▸ What the task asks
Only the last stretch of the records is wanted: restate word for word the line with "xpath = locator[0]" and every line after it.

▸ Dataset

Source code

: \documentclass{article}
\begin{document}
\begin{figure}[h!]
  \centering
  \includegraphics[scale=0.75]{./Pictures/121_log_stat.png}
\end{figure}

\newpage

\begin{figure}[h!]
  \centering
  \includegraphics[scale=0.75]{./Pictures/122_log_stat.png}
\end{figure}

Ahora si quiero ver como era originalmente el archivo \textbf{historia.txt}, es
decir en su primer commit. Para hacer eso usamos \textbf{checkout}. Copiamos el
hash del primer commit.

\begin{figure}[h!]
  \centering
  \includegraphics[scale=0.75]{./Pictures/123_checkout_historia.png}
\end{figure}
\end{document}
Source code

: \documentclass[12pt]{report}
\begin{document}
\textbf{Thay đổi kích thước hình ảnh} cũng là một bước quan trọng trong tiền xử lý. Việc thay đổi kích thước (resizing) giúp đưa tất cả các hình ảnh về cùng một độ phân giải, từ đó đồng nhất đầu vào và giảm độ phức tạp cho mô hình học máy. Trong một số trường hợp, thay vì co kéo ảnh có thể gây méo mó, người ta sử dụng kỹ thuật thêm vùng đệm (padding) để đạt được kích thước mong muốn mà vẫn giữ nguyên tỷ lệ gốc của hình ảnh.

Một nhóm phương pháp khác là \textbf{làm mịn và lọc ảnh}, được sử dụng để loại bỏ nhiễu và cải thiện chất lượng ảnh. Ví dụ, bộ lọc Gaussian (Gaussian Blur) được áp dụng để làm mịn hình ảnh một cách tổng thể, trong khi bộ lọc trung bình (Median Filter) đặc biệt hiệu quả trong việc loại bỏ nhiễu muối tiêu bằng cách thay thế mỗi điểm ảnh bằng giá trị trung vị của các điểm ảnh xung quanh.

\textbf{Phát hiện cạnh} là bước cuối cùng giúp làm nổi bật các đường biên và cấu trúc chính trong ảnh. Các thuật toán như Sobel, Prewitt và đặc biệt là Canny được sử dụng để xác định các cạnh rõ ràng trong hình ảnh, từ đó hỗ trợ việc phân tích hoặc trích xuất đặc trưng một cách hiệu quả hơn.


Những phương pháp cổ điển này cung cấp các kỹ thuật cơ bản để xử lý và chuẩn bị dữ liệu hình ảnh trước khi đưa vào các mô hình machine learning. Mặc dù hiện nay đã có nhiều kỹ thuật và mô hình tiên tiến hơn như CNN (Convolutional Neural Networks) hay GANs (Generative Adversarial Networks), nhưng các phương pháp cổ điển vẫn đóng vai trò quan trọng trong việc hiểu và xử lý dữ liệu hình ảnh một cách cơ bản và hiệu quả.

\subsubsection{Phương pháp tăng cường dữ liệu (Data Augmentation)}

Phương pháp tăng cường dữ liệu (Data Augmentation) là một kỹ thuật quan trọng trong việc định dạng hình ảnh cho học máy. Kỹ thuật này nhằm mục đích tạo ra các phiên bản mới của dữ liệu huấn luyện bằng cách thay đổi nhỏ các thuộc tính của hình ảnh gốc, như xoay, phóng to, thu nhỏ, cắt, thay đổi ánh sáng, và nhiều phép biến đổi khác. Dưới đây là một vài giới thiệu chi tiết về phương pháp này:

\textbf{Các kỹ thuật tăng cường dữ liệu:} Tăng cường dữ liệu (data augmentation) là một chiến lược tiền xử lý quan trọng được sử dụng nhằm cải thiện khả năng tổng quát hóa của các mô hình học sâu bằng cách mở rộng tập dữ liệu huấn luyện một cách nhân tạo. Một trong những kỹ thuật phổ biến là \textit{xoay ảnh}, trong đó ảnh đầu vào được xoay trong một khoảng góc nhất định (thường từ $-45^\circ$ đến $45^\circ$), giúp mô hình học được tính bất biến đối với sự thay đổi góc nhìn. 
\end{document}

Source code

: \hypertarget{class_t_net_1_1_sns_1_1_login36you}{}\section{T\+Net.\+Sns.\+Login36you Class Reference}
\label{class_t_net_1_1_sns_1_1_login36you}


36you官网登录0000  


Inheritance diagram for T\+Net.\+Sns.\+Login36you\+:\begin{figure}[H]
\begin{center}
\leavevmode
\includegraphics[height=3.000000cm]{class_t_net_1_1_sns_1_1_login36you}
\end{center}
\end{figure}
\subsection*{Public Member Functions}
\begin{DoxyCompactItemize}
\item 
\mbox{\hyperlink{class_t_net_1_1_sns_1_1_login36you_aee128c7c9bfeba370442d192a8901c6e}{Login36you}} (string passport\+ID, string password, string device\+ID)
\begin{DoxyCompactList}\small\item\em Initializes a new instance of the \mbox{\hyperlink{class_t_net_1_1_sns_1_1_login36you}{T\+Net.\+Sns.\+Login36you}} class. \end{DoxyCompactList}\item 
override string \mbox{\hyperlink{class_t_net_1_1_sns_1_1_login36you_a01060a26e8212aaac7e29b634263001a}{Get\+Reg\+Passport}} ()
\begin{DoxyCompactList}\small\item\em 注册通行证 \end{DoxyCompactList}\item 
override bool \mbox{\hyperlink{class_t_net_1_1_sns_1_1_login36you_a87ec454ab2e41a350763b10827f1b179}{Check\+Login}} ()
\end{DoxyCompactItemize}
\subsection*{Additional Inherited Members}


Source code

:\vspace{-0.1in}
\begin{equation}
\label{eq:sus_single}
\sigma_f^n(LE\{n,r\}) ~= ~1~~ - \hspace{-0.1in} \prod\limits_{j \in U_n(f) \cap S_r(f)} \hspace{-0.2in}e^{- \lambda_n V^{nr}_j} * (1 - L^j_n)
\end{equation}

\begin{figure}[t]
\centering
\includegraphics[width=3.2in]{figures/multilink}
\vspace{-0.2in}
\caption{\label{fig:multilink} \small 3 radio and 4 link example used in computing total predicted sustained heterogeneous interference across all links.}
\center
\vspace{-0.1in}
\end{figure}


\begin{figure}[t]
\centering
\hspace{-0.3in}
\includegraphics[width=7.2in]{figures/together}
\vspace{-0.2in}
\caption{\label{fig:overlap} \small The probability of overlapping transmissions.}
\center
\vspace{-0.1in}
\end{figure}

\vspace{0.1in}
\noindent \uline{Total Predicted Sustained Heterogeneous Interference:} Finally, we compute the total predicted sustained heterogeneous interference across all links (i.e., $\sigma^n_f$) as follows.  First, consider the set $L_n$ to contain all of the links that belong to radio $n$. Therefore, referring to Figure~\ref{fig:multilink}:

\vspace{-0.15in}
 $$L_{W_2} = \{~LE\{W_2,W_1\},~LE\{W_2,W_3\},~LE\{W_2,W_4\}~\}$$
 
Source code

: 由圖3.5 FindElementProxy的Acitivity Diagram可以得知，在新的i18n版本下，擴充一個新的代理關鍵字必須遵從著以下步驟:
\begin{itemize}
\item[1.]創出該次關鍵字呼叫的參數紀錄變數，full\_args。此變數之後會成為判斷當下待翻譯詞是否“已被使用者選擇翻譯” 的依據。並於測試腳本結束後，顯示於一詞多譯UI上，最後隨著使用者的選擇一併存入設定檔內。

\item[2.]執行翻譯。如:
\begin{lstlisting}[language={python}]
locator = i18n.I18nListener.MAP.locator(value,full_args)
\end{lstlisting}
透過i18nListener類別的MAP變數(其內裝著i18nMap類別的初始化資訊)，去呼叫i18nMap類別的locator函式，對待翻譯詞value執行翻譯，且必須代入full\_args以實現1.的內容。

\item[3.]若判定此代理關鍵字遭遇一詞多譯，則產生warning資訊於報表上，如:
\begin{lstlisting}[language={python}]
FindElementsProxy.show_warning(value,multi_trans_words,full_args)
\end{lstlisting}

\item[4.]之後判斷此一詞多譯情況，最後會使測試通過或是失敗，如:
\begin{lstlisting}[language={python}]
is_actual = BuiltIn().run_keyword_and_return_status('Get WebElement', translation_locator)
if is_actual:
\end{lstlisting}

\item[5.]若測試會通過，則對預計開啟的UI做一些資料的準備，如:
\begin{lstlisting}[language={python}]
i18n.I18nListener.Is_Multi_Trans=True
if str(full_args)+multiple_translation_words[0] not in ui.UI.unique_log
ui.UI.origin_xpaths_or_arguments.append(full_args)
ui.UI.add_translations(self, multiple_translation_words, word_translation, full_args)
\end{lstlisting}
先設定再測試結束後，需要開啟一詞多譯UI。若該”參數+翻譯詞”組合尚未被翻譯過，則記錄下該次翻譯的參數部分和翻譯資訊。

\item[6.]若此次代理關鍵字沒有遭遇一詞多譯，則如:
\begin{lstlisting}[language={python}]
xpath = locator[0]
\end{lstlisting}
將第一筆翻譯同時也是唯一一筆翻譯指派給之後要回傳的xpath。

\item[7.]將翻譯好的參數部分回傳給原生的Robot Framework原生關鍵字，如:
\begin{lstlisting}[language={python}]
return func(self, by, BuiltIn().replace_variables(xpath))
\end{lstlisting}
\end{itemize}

▸ Task solution
xpath = locator[0]
\end{lstlisting}
將第一筆翻譯同時也是唯一一筆翻譯指派給之後要回傳的xpath。

\item[7.]將翻譯好的參數部分回傳給原生的Robot Framework原生關鍵字，如:
\begin{lstlisting}[language={python}]
return func(self, by, BuiltIn().replace_variables(xpath))
\end{lstlisting}
\end{itemize}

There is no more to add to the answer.